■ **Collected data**
--

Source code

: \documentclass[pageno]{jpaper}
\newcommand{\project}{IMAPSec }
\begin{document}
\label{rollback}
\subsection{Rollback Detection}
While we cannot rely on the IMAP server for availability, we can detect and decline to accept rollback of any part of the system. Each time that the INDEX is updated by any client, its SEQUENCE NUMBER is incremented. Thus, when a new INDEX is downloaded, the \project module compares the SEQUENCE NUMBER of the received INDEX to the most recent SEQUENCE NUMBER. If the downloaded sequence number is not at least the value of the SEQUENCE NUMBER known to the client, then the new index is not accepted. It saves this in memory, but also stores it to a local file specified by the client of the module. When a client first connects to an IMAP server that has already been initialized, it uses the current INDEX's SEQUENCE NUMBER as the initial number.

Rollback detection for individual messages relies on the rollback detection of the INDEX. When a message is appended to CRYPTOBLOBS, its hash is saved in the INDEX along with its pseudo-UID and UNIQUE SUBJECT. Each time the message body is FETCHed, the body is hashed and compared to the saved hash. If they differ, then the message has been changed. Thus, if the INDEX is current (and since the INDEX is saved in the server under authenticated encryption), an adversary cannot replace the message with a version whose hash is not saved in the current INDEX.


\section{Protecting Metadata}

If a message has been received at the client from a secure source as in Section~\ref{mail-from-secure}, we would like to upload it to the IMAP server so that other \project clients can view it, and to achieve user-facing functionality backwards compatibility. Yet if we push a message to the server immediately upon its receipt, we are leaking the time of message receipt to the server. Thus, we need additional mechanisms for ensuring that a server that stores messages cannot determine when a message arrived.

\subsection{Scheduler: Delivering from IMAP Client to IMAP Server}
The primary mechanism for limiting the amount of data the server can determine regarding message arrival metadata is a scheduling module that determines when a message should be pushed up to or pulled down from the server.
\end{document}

--

■ **Instructions for the task**
Every line in the data that includes the word "subsection" should be counted, and only the resulting number given.

■ **Answer to the problem**
2